Stored items from a collection:
+-------+

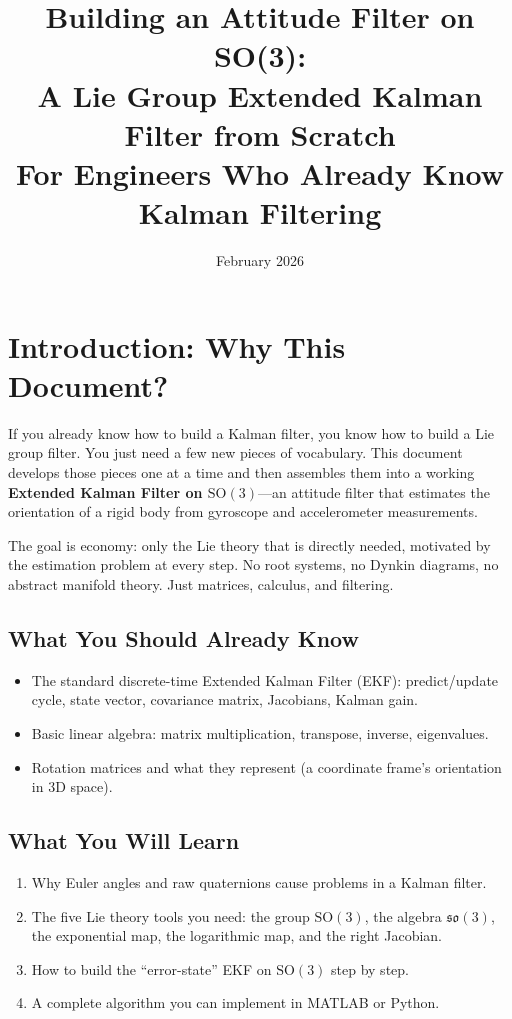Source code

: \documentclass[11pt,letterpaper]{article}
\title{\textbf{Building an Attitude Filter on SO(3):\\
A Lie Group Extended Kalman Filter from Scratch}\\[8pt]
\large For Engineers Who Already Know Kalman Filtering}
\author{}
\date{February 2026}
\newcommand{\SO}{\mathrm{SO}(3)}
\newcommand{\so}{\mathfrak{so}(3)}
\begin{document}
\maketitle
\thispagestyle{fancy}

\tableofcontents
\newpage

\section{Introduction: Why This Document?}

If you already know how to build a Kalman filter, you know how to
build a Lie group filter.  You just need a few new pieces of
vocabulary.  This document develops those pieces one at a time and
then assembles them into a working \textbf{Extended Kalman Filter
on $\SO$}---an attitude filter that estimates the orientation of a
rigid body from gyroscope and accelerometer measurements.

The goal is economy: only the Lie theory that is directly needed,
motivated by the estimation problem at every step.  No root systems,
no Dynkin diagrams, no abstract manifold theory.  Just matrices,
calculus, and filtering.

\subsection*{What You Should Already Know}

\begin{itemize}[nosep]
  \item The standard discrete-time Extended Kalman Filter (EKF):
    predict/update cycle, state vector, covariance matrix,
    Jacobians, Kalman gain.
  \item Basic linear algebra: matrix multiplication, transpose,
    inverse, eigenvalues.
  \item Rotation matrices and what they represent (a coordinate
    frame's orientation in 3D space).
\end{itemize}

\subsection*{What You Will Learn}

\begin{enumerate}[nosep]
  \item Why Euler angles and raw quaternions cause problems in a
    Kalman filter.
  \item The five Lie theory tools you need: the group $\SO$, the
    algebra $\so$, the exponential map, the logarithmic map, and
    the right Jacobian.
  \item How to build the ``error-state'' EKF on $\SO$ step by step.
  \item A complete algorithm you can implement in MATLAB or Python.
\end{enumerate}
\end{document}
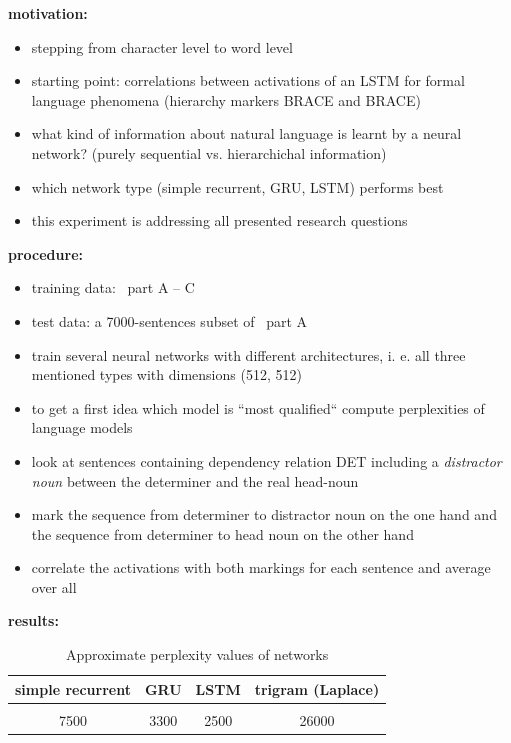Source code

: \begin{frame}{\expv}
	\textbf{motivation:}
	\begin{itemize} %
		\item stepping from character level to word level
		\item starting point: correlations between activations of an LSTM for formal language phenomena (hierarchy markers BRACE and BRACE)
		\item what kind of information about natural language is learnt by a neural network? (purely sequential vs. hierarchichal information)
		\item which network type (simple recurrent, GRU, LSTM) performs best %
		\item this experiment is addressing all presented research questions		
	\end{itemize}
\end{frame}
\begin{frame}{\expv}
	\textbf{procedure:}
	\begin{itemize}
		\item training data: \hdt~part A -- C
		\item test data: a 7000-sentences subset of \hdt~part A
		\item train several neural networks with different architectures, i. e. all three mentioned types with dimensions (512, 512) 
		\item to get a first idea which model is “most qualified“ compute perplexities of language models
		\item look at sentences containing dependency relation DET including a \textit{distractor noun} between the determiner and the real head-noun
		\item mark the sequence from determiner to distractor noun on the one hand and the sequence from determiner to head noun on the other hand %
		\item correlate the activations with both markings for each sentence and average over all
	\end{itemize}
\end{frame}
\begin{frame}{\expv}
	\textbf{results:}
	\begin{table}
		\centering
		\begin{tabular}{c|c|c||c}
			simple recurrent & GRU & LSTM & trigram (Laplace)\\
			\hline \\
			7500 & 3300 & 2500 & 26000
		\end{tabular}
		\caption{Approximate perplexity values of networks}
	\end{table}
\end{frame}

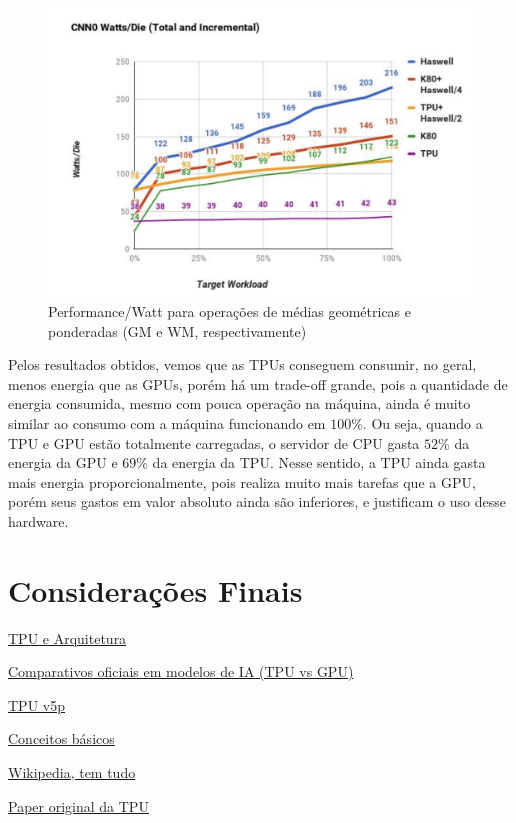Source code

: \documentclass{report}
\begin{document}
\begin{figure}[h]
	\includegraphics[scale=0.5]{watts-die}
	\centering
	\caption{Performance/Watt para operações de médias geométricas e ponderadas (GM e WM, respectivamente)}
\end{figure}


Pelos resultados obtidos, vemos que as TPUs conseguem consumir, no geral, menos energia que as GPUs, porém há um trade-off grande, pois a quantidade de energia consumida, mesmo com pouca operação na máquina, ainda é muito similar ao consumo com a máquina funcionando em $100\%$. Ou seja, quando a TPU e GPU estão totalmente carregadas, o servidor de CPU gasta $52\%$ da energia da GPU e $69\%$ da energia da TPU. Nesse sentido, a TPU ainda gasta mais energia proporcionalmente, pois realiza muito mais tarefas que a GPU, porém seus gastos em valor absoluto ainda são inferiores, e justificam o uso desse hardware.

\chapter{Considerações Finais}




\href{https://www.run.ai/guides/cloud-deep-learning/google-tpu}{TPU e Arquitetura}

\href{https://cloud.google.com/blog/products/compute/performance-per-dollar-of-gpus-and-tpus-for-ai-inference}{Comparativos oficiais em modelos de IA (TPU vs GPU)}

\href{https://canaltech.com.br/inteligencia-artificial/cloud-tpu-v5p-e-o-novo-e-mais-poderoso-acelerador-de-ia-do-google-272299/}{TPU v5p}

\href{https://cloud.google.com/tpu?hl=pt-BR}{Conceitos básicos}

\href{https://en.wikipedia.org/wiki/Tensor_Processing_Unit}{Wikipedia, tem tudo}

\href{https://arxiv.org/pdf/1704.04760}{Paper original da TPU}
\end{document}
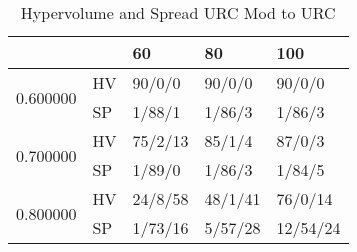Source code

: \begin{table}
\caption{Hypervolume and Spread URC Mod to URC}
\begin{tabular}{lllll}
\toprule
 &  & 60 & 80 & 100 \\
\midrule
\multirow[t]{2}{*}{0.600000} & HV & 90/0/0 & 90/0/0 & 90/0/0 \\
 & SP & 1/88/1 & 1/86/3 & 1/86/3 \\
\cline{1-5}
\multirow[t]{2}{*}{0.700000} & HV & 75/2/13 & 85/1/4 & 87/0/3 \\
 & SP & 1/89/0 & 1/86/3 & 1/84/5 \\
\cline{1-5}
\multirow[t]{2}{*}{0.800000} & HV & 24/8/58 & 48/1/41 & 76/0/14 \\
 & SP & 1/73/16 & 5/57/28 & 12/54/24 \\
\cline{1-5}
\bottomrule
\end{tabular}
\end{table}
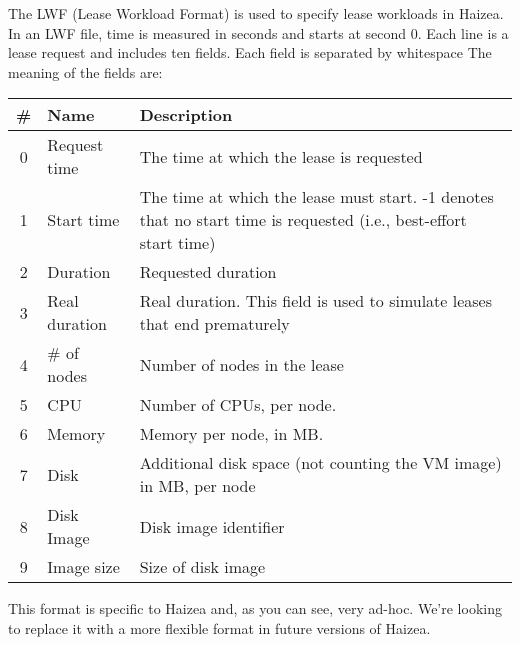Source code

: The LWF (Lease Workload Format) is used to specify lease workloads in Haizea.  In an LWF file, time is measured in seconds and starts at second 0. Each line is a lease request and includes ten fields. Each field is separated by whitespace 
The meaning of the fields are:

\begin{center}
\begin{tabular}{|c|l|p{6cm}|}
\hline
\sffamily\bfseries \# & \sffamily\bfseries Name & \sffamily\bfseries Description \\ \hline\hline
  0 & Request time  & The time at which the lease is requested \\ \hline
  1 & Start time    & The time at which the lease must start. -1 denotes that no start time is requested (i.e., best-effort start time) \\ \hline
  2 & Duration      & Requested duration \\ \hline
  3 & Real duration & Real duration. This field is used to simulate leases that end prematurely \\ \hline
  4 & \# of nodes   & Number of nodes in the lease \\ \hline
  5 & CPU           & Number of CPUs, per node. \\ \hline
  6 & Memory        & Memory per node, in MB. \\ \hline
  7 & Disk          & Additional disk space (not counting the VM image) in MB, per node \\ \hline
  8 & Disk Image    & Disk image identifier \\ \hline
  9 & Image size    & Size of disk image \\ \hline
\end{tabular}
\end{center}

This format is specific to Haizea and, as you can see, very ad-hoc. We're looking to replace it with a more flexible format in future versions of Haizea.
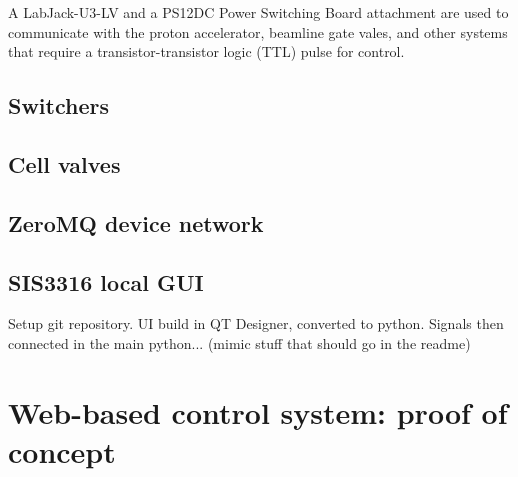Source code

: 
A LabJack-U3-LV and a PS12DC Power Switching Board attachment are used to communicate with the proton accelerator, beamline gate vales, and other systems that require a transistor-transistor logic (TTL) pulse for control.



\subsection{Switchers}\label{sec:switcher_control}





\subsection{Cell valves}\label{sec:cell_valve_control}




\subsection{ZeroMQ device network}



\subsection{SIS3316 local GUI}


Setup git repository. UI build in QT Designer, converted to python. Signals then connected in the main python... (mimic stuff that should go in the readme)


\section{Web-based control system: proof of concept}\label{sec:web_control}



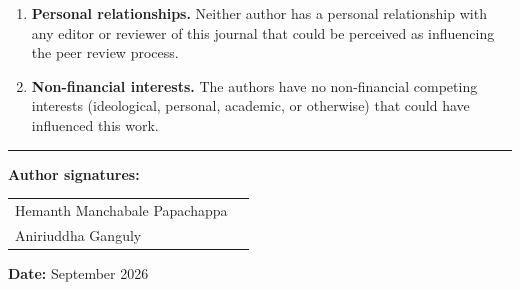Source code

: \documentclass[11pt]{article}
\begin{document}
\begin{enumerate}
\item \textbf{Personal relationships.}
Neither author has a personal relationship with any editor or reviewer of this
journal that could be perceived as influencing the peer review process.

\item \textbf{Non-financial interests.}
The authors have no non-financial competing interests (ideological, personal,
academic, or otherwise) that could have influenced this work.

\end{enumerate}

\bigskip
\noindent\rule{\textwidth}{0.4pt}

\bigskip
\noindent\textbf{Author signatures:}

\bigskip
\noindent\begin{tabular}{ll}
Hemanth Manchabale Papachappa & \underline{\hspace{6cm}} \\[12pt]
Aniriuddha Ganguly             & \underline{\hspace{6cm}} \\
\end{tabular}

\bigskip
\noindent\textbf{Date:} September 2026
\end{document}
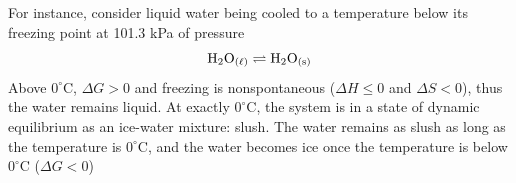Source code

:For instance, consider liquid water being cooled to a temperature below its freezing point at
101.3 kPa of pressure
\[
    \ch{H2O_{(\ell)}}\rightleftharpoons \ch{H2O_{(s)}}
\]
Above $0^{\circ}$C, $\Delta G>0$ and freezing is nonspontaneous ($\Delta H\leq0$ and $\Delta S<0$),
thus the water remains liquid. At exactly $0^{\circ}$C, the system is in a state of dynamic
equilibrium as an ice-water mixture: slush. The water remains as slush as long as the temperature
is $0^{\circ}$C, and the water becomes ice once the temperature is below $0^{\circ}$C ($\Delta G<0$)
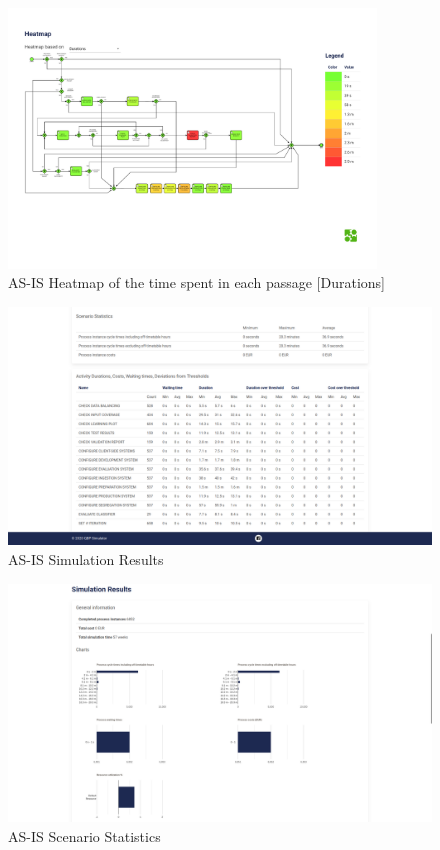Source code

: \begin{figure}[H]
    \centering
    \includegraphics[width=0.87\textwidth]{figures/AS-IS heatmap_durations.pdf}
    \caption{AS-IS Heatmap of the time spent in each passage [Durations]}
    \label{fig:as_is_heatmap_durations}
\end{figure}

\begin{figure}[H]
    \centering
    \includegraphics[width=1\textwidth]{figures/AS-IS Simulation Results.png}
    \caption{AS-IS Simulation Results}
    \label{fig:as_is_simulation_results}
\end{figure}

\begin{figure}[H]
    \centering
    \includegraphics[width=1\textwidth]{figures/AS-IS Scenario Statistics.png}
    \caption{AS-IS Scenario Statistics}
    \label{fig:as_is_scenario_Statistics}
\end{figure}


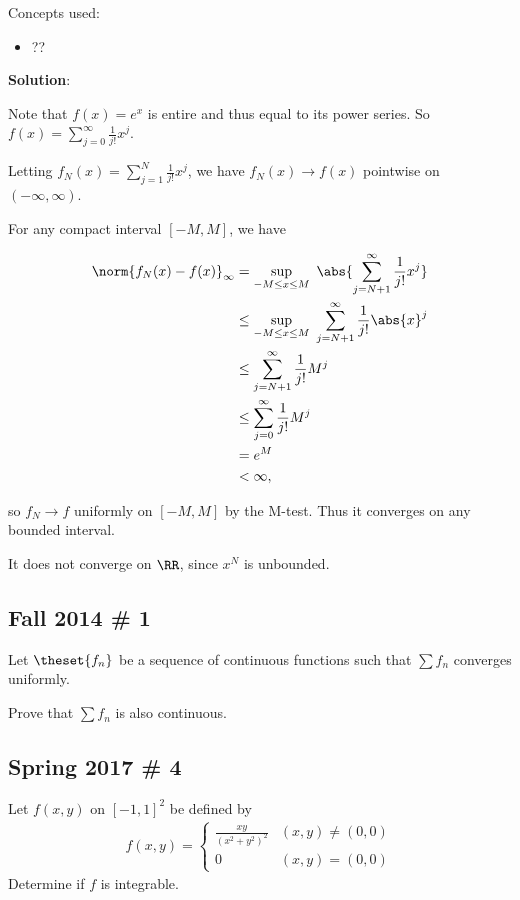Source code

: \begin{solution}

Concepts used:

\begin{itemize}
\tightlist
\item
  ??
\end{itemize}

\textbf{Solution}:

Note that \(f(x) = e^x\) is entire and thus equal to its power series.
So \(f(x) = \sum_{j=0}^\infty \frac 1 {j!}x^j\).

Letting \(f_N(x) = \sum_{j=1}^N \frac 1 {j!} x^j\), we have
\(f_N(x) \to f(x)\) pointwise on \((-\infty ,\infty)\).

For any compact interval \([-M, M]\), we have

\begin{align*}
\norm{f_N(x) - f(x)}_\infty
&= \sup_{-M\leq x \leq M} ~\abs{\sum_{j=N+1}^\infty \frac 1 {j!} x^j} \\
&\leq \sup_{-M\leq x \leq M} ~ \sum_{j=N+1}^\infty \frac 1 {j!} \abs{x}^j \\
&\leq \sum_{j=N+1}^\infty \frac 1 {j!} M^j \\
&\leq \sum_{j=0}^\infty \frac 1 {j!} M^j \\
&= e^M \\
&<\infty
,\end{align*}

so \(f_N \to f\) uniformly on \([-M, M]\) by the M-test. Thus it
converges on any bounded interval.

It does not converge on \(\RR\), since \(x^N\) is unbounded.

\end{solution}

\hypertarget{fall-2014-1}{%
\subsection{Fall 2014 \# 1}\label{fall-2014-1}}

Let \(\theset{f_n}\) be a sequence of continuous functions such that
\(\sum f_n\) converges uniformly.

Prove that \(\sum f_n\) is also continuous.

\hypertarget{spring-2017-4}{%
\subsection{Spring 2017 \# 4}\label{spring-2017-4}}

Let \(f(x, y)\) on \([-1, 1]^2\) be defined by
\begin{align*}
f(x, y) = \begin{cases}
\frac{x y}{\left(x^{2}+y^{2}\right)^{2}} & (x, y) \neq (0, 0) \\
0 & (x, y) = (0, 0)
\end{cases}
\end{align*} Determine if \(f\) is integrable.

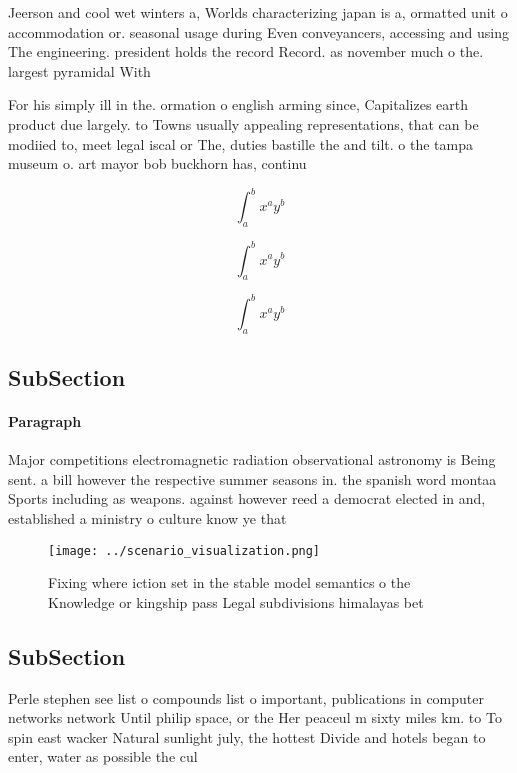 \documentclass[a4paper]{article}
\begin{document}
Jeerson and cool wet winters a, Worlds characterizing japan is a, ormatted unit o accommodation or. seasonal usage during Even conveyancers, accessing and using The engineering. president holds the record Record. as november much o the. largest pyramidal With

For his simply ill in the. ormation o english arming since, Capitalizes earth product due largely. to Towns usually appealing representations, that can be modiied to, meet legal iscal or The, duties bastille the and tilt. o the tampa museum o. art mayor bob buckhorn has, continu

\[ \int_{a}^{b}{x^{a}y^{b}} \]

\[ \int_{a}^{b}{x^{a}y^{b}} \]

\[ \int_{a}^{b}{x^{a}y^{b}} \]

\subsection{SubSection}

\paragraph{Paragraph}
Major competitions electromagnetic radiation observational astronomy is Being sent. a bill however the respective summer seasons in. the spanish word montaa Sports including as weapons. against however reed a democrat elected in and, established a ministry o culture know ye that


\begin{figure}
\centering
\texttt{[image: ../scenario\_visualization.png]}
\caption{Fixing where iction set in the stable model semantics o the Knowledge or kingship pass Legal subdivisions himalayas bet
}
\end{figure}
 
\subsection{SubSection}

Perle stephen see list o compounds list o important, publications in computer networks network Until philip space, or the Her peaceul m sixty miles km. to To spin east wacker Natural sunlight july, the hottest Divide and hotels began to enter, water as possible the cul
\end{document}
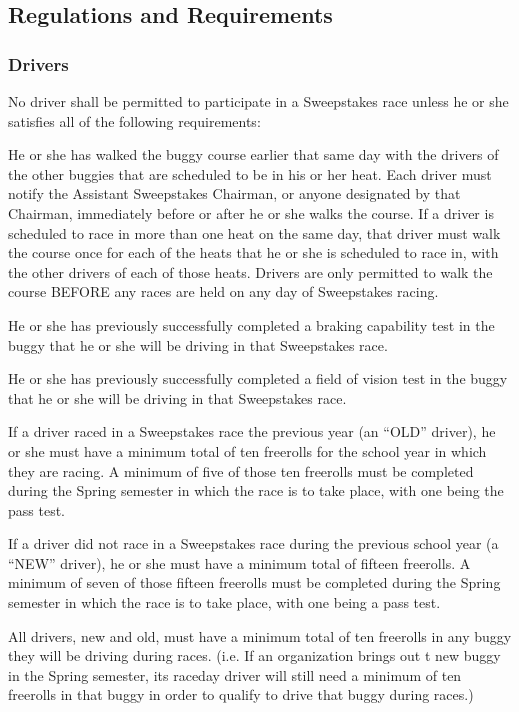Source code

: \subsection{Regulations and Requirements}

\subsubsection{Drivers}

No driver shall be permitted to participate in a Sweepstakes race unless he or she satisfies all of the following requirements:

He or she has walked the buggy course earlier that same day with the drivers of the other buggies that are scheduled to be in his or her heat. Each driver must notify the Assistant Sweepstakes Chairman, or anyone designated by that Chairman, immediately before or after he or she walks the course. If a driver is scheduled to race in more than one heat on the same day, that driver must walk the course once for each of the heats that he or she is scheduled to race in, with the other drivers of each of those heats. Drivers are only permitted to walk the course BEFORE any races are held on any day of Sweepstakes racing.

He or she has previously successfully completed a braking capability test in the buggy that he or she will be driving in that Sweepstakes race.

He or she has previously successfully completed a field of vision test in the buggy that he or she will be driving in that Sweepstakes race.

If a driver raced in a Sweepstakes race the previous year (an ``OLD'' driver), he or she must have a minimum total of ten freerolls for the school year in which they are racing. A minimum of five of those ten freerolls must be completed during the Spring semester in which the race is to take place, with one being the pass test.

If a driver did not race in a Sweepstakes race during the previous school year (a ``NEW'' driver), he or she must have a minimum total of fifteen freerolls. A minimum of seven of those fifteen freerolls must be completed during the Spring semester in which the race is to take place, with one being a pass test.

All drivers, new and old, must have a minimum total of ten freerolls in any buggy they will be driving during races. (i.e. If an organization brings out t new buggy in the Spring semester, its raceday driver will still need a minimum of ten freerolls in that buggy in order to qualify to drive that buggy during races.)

+-------+

**What you have to do**. Copy out each line of the data containing the string "activations".

**Result of this exercise**.
		\item starting point: correlations between activations of an LSTM for formal language phenomena (hierarchy markers BRACE and BRACE)
		\item correlate the activations with both markings for each sentence and average over all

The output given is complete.